━━━━━ Input material
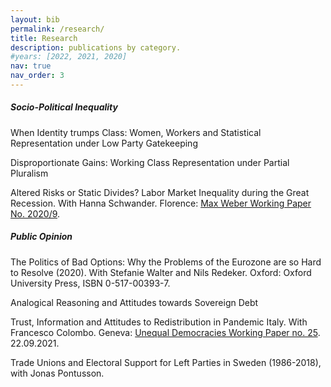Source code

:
 ```yaml
---
layout: bib
permalink: /research/
title: Research
description: publications by category.
#years: [2022, 2021, 2020]
nav: true
nav_order: 3
---
```


##### **Socio-Political Inequality**

When Identity trumps Class: Women, Workers and Statistical Representation under Low Party Gatekeeping

Disproportionate Gains: Working Class Representation under Partial Pluralism

Altered Risks or Static Divides? Labor Market Inequality during the Great Recession. With Hanna Schwander. Florence: <a href="https://cadmus.eui.eu/bitstream/handle/1814/67752/MWP_2020_09.pdf">Max Weber Working Paper No. 2020/9</a>.

##### **Public Opinion**

The Politics of Bad Options: Why the Problems of the Eurozone are so Hard to Resolve (2020). With Stefanie Walter and Nils Redeker. Oxford: Oxford University Press, ISBN 0-517-00393-7.

Analogical Reasoning and Attitudes towards Sovereign Debt

Trust, Information and Attitudes to Redistribution in Pandemic Italy. With Francesco Colombo. Geneva: <a href="https://unequaldemocracies.unige.ch/files/6916/3232/6551/wp25.pdf">Unequal Democracies Working Paper no. 25</a>. 22.09.2021.

Trade Unions and Electoral Support for Left Parties in Sweden (1986-2018), with Jonas Pontusson.






<!-- _pages/publications.md -->

<!--

<div class="publications">

{%- for y in page.years %}
  <h2 class="year">{{y}}</h2>
  {% bibliography -f papers -q @*[year={{y}}]* %}
{% endfor %}


</div>
-->
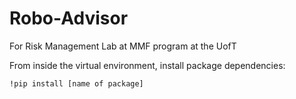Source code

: # Robo-Advisor
For Risk Management Lab at MMF program at the UofT

From inside the virtual environment, install package dependencies:

```!pip install [name of package]```
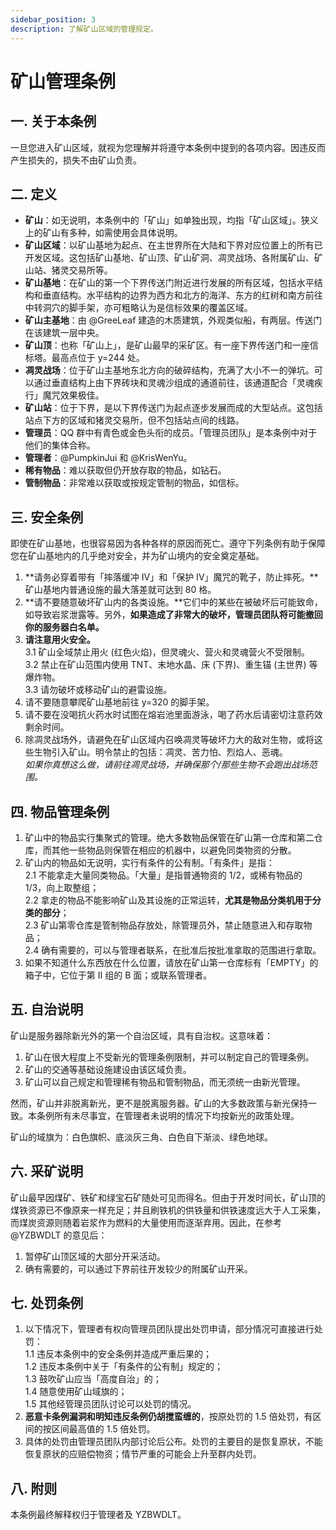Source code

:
 ```yaml
---
sidebar_position: 3
description: 了解矿山区域的管理规定。
---
```


# 矿山管理条例

## 一. 关于本条例

一旦您进入矿山区域，就视为您理解并将遵守本条例中提到的各项内容。因违反而产生损失的，损失不由矿山负责。

## 二. 定义

- **矿山**：如无说明，本条例中的「矿山」如单独出现，均指「矿山区域」。狭义上的矿山有多种，如需使用会具体说明。
- **矿山区域**：以矿山基地为起点、在主世界所在大陆和下界对应位置上的所有已开发区域。这包括矿山基地、矿山顶、矿山矿洞、凋灵战场、各附属矿山、矿山站、猪灵交易所等。
- **矿山基地**：在矿山的第一个下界传送门附近进行发展的所有区域，包括水平结构和垂直结构。水平结构的边界为西方和北方的海洋、东方的红树和南方前往中转洞穴的脚手架，亦可粗略认为是信标效果的覆盖区域。
- **矿山主基地**：由 @GreeLeaf 建造的木质建筑，外观类似船，有两层。传送门在该建筑一层中央。
- **矿山顶**：也称「矿山上」，是矿山最早的采矿区。有一座下界传送门和一座信标塔。最高点位于 y=244 处。
- **凋灵战场**：位于矿山主基地东北方向的破碎结构，充满了大小不一的弹坑。可以通过垂直结构上由下界砖块和灵魂沙组成的通道前往，该通道配合「灵魂疾行」魔咒效果极佳。
- **矿山站**：位于下界，是以下界传送门为起点逐步发展而成的大型站点。这包括站点下方的区域和猪灵交易所，但不包括站点间的线路。
- **管理员**：QQ 群中有青色或金色头衔的成员。「管理员团队」是本条例中对于他们的集体合称。
- **管理者**：@PumpkinJui 和 @KrisWenYu。
- **稀有物品**：难以获取但仍开放存取的物品，如钻石。
- **管制物品**：非常难以获取或按规定管制的物品，如信标。

## 三. 安全条例

即使在矿山基地，也很容易因为各种各样的原因而死亡。遵守下列条例有助于保障您在矿山基地内的几乎绝对安全，并为矿山境内的安全奠定基础。

1. **请务必穿着带有「摔落缓冲 IV」和「保护 IV」魔咒的靴子，防止摔死。**矿山基地内普通设施的最大落差就可达到 80 格。
2. **请不要随意破坏矿山内的各类设施。**它们中的某些在被破坏后可能致命，如导致岩浆泄露等。另外，**如果造成了非常大的破坏，管理员团队将可能撤回你的服务器白名单。**
3. **请注意用火安全。**  
   3.1 矿山全域禁止用火 (红色火焰)，但灵魂火、营火和灵魂营火不受限制。  
   3.2 禁止在矿山范围内使用 TNT、末地水晶、床 (下界)、重生锚 (主世界) 等爆炸物。  
   3.3 请勿破坏或移动矿山的避雷设施。
4. 请不要随意攀爬矿山基地前往 y=320 的脚手架。
5. 请不要在没喝抗火药水时试图在熔岩池里面游泳，喝了药水后请密切注意药效剩余时间。
6. 除凋灵战场外，请避免在矿山区域内召唤凋灵等破坏力大的敌对生物，或将这些生物引入矿山。明令禁止的包括：凋灵、苦力怕、烈焰人、恶魂。  
   *如果你真想这么做，请前往凋灵战场，并确保那个/那些生物不会跑出战场范围。*

## 四. 物品管理条例

1. 矿山中的物品实行集聚式的管理。绝大多数物品保管在矿山第一仓库和第二仓库，而其他一些物品则保管在相应的机器中，以避免同类物资的分散。
2. 矿山内的物品如无说明，实行有条件的公有制。「有条件」是指：  
   2.1 不能拿走大量同类物品。「大量」是指普通物资的 1/2，或稀有物品的 1/3，向上取整组；  
   2.2 拿走的物品不能影响矿山及其设施的正常运转，**尤其是物品分类机用于分类的部分**；  
   2.3 矿山第零仓库是管制物品存放处，除管理员外，禁止随意进入和存取物品；  
   2.4 确有需要的，可以与管理者联系，在批准后按批准拿取的范围进行拿取。
3. 如果不知道什么东西放在什么位置，请放在矿山第一仓库标有「EMPTY」的箱子中，它位于第 II 组的 B 面；或联系管理者。

## 五. 自治说明

矿山是服务器除新光外的第一个自治区域，具有自治权。这意味着：

1. 矿山在很大程度上不受新光的管理条例限制，并可以制定自己的管理条例。
2. 矿山的交通等基础设施建设由该区域负责。
3. 矿山可以自己规定和管理稀有物品和管制物品，而无须统一由新光管理。

然而，矿山并非脱离新光，更不是脱离服务器。矿山的大多数政策与新光保持一致。本条例所有未尽事宜，在管理者未说明的情况下均按新光的政策处理。

矿山的域旗为：白色旗帜、底淡灰三角、白色自下渐淡、绿色地球。

## 六. 采矿说明

矿山最早因煤矿、铁矿和绿宝石矿随处可见而得名。但由于开发时间长，矿山顶的煤铁资源已不像原来一样充足；并且刷铁机的供铁量和供铁速度远大于人工采集，而煤炭资源则随着岩浆作为燃料的大量使用而逐渐弃用。因此，在参考 @YZBWDLT 的意见后：

1. 暂停矿山顶区域的大部分开采活动。
2. 确有需要的，可以通过下界前往开发较少的附属矿山开采。

## 七. 处罚条例

1. 以下情况下，管理者有权向管理员团队提出处罚申请，部分情况可直接进行处罚：  
   1.1 违反本条例中的安全条例并造成严重后果的；  
   1.2 违反本条例中关于「有条件的公有制」规定的；  
   1.3 鼓吹矿山应当「高度自治」的；  
   1.4 随意使用矿山域旗的；  
   1.5 其他经管理员团队讨论可以处罚的情况。
2. **恶意卡条例漏洞和明知违反条例仍胡搅蛮缠的**，按原处罚的 1.5 倍处罚，有区间的按区间最高值的 1.5 倍处罚。
3. 具体的处罚由管理员团队内部讨论后公布。处罚的主要目的是恢复原状，不能恢复原状的应赔偿物资；情节严重的可能会上升至群内处罚。

## 八. 附则

本条例最终解释权归于管理者及 YZBWDLT。
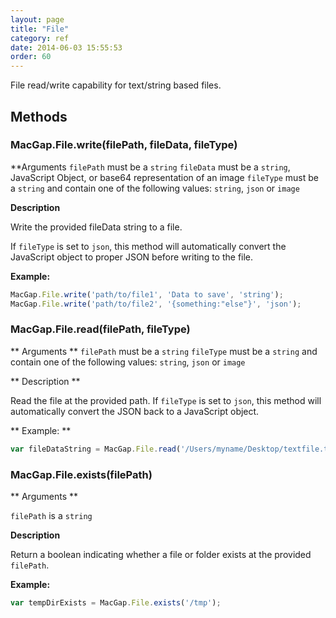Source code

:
 ```yaml
---
layout: page
title: "File"
category: ref
date: 2014-06-03 15:55:53
order: 60
---
```


File read/write capability for text/string based files.

## Methods

### MacGap.File.write(filePath, fileData, fileType)

**Arguments
`filePath` must be a `string`
`fileData` must be a `string`, JavaScript Object, or base64 representation of an image
`fileType` must be a `string` and contain one of the following values: `string`, `json` or `image`

**Description**

Write the provided fileData string to a file.

If `fileType` is set to `json`, this method will automatically convert the JavaScript object to proper JSON before writing to the file.

**Example:**

```js
MacGap.File.write('path/to/file1', 'Data to save', 'string');
MacGap.File.write('path/to/file2', '{something:"else"}', 'json');
```


### MacGap.File.read(filePath, fileType)

** Arguments **
`filePath` must be a `string`
`fileType` must be a `string` and contain one of the following values: `string`, `json` or `image`

** Description **

Read the file at the provided path. If `fileType` is set to `json`, this method will automatically convert the JSON back to a JavaScript object.

** Example: **

```js
var fileDataString = MacGap.File.read('/Users/myname/Desktop/textfile.txt', 'string');
```


### MacGap.File.exists(filePath)

** Arguments **

`filePath` is a `string`

**Description**

Return a boolean indicating whether a file or folder exists at the provided `filePath`.

**Example:**

```js
var tempDirExists = MacGap.File.exists('/tmp');
```
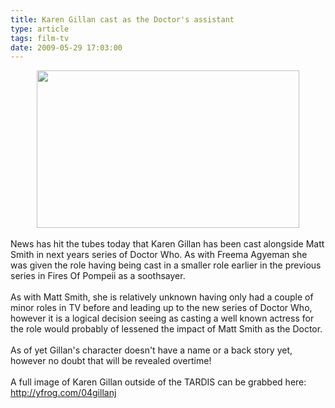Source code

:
 ```yaml
---
title: Karen Gillan cast as the Doctor's assistant
type: article
tags: film-tv
date: 2009-05-29 17:03:00
---
```

<div class="separator" style="clear:both;text-align:center;"><a href="http://img297.imageshack.us/img297/9255/karengillanwillplayth00.jpg"><img border="0" height="252" src="http://img297.imageshack.us/img297/9255/karengillanwillplayth00.jpg" width="420" /></a></div><br />News has hit the tubes today that Karen Gillan has been cast alongside Matt Smith in next years series of Doctor Who.  As with Freema Agyeman she was given the role having being cast in a smaller role earlier in the previous series in Fires Of Pompeii as a soothsayer.<br /><br />As with Matt Smith, she is relatively unknown having only had a couple of minor roles in TV before and leading up to the new series of Doctor Who, however it is a logical decision seeing as casting a well known actress for the role would probably of lessened the impact of Matt Smith as the Doctor.<br /><br />As of yet Gillan's character doesn't have a name or a back story yet, however no doubt that will be revealed overtime!<br /><br />A full image of Karen Gillan outside of the TARDIS can be grabbed here: <a href="http://yfrog.com/04gillanj">http://yfrog.com/04gillanj</a><div class="blogger-post-footer"><img width='1' height='1' src='https://blogger.googleusercontent.com/tracker/31453821-6516675596542998114?l=www.jamesdoc.co.uk' alt='' /></div>
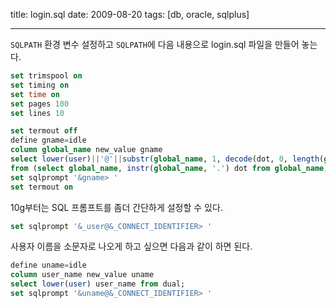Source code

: title: login.sql
date: 2009-08-20
tags: [db, oracle, sqlplus]

---
`SQLPATH` 환경 변수 설정하고 `SQLPATH`에 다음 내용으로 login.sql 파일을 만들어 놓는다.
<!--more-->

```sql
set trimspool on
set timing on
set time on
set pages 100
set lines 10

set termout off
define gname=idle
column global_name new_value gname
select lower(user)||'@'||substr(global_name, 1, decode(dot, 0, length(global_name), dot-1)) global_name
from (select global_name, instr(global_name, '.') dot from global_name);
set sqlprompt '&gname> '
set termout on
```

10g부터는 SQL 프롬프트를 좀더 간단하게 설정할 수 있다.

```sql
set sqlprompt '&_user@&_CONNECT_IDENTIFIER> '
```

사용자 이름을 소문자로 나오게 하고 싶으면 다음과 같이 하면 된다.

```sql
define uname=idle
column user_name new_value uname
select lower(user) user_name from dual;
set sqlprompt '&uname@&_CONNECT_IDENTIFIER> '
```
━━━━━━━━━━
### Assigned task
Write out exactly the lines between the start of the data and the line with "Analogical Reasoning and", including both, but none of the pictures.

### Reply
Source code

:
 ```yaml
---
layout: bib
permalink: /research/
title: Research
description: publications by category.
#years: [2022, 2021, 2020]
nav: true
nav_order: 3
---
```


##### **Socio-Political Inequality**

When Identity trumps Class: Women, Workers and Statistical Representation under Low Party Gatekeeping

Disproportionate Gains: Working Class Representation under Partial Pluralism

Altered Risks or Static Divides? Labor Market Inequality during the Great Recession. With Hanna Schwander. Florence: <a href="https://cadmus.eui.eu/bitstream/handle/1814/67752/MWP_2020_09.pdf">Max Weber Working Paper No. 2020/9</a>.

##### **Public Opinion**

The Politics of Bad Options: Why the Problems of the Eurozone are so Hard to Resolve (2020). With Stefanie Walter and Nils Redeker. Oxford: Oxford University Press, ISBN 0-517-00393-7.

Analogical Reasoning and Attitudes towards Sovereign Debt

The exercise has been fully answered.